Mas o que explica essa arrancada de Trump agora, na reta final da campanha, uma vez que todos os veículos de comunicação previam uma vitória tranquila da candidata democrata até duas semanas atrás? Tenho uma teoria bastante razoável para isso, baseada na minha observação da campanha do referendo que decidiria a continuação do Reino Unido na União Europeia. Como todos nós sabemos, o "Brexit" (a saída da Grã-Bretanha da UE) venceu. No entanto, poucos previam isso até a semana da votação. Minha teoria é que os eleitores "saíram do armário" e declararam sua posição só na reta final da campanha, momentos antes da votação. Além disso, muitos sequer se dão ao trabalho de ir votar, confiantes da vitória de sua opção. Assim como nos EUA, votar não é obrigatório no Reino Unido e não provoca nenhuma penalidade de âmbito legal. Assim sendo, parte dos eleitores, confiantes na vitória de seu candidato ou de sua causa, sequer sai de casa no dia da eleição. Outros farão o "serviço sujo" de votar em Hillary Clinton ou no Remain a member of the European Union para eles.

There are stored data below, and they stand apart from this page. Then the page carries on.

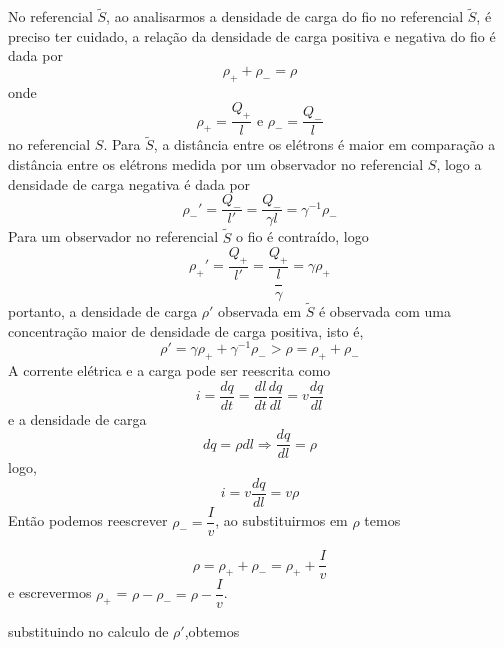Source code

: \documentclass[10pt,a4paper]{article}
\begin{document}
\begin{enumerate}
\begin{enumerate}
		No referencial $\tilde{S}$,
		ao analisarmos a densidade de carga do fio no referencial $\tilde{S}$, é preciso ter cuidado, a relação da densidade de carga positiva e negativa do fio é dada por
		\begin{equation*}
			\rho_+ +\rho_- = \rho
		\end{equation*}
		onde
		\begin{equation*}
			\rho_+ = \frac{Q_+}{l}\text{ e  } \rho_- = \frac{Q_-}{l}
		\end{equation*}
		no referencial $ S $.
		Para $\tilde{S}$, a distância entre os elétrons é maior em comparação a distância entre os elétrons medida por um observador no referencial $ S $, logo a densidade de carga negativa é dada por
		\begin{equation*}
			\rho_-'  = \dfrac{Q_-}{l'}=\dfrac{Q_-}{\gamma l} = \gamma^{-1} \rho_-
		\end{equation*}
		Para um observador no referencial $\tilde{S}$ o fio é contraído, logo
		\begin{equation*}
			\rho_+\prime = \dfrac{Q_+}{l\prime} = \dfrac{Q_+}{\dfrac{l}{\gamma}} = \gamma\rho_+
		\end{equation*}
		portanto, a densidade de carga $\rho\prime$ observada em $\tilde{S}$ é observada com uma concentração maior de densidade de carga positiva, isto é,
		\begin{equation*}
			\rho\prime = \gamma\rho_+ + \gamma^{-1}\rho_- > \rho = \rho_+ + \rho_-
		\end{equation*}
		A corrente elétrica e a carga pode ser reescrita como 
		\begin{equation*}
			i = \dfrac{dq}{dt} = \dfrac{dl}{dt}\dfrac{dq}{dl} = v \dfrac{dq}{dl}
		\end{equation*}
		e a densidade de carga
		\begin{equation*}
			dq = \rho dl \Rightarrow \dfrac{dq}{dl} = \rho
		\end{equation*}
		logo,
		\begin{equation*}
			i = v\dfrac{dq}{dl} = v\rho
		\end{equation*}	
		Então podemos reescrever $\rho_- = \dfrac{I}{v}$, ao substituirmos em $\rho$ temos
		
		\begin{equation*}
			\rho = \rho_++\rho_- = \rho_+ + \dfrac{I}{v}
		\end{equation*}
		e escrevermos $\rho_+$ = $\rho - \rho_- = \rho - \dfrac{I}{v}$.
		
		substituindo no calculo de $\rho\prime$,obtemos
		

\end{enumerate}
\end{enumerate}
\end{document}
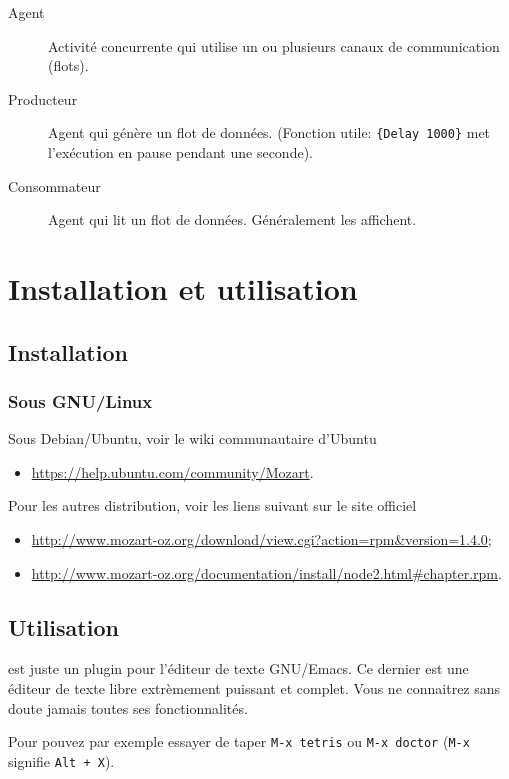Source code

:\begin{description}
  \item[Agent]
    Activité concurrente qui utilise un ou
    plusieurs canaux de communication (flots).

  \item[Producteur]
    Agent qui génère un flot de données.
    (Fonction utile: \lstinline|{Delay 1000}|
    met l'exécution en pause pendant une seconde).

  \item[Consommateur]
    Agent qui lit un flot de données. Généralement les affichent.
\end{description}


\annexe
\section{Installation et utilisation}
\subsection{Installation}
\subsubsection{Sous GNU/Linux}
Sous Debian/Ubuntu, voir le wiki communautaire d'Ubuntu
\begin{itemize}
  \item
    \url{https://help.ubuntu.com/community/Mozart}.
\end{itemize}

Pour les autres distribution, voir les liens suivant sur le site officiel
\begin{itemize}
  \item
    \url{http://www.mozart-oz.org/download/view.cgi?action=rpm&version=1.4.0};
  \item
    \url{http://www.mozart-oz.org/documentation/install/node2.html#chapter.rpm}.
\end{itemize}

\subsection{Utilisation}
\mozart{} est juste un plugin pour l'éditeur de texte GNU/Emacs.
Ce dernier est une éditeur de texte libre extrèmement puissant et complet.
Vous ne connaitrez sans doute jamais toutes ses fonctionnalités.

Pour pouvez par exemple essayer de taper \verb|M-x tetris| ou
\verb|M-x doctor| (\verb|M-x| signifie \verb|Alt + X|).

Essa decisão de última hora dos eleitores se vão votar ou não acaba se refletindo nas pesquisas de opinião. Há, nos EUA, dois tipos de pesquisa. Aquelas realizadas com quem está apto a votar (registered voters — RVs) e aquelas feitas com quem diz que vai votar (likely voters — LVs). O número de LVs é variável e as últimas pesquisas levam em consideração apenas a intenção de voto desse grupo demográfico. Há duas hipóteses que explicam a ascensão de Trump e a queda de Hillary nas pesquisas mais recentes: um contingente grande de RVs está virando LVs para votar em Trump ou um número significativo de LVs que declaravam voto em Hillary está virando RVs. Mas o que teria levado-os ao desencanto com sua candidata? Em parte, aquilo que a mídia vem chamando de October suprise. A "surpresa de outubro" foi a decisão do FBI de retomar as investigações sobre os mais de 16.000 e-mails que Hillary enviou, enquanto secretária de Estado (muitos deles deletados), usando um servidor privado, em violação às diretrizes oficiais do governo norte-americano.

Hillary reagiu da pior maneira possível. Assim como Trump reage às denúncias atacando a credibilidade de seus críticos, a democrata colocou em xeque a parcialidade de James Comey, o diretor-geral da polícia federal dos EUA, nomeado ao cargo em 2013 por seu ex-chefe e maior cabo eleitoral, o atual presidente Barack Obama. A investigação dos e-mails ressurgiu após a denúncia de que o ex-congressista Anthony Weiner, marido de Huma Abedin, assistente de campanha de Hillary, teria utilizado o tal servidor privado para enviar "nudes" para uma jovem de 15 anos de idade. Sempre que o assunto dos e-mails privados de Hillary ressurge na mídia, a disposição do eleitorado em apoiá-la cai. A omissão de verdade praticada por Hillary fazem os eleitores se lembrarem das mentiras de Bill Clinton, a mais famosa das quais quase lhe custou o cargo de presidente. É nessa hora que os eleitores em potencial da democrata deixam de ser LVs e passam a ser apenas RVs. É nessa hora também que os eleitores de Trump sentem-se empoderados para sair do armário.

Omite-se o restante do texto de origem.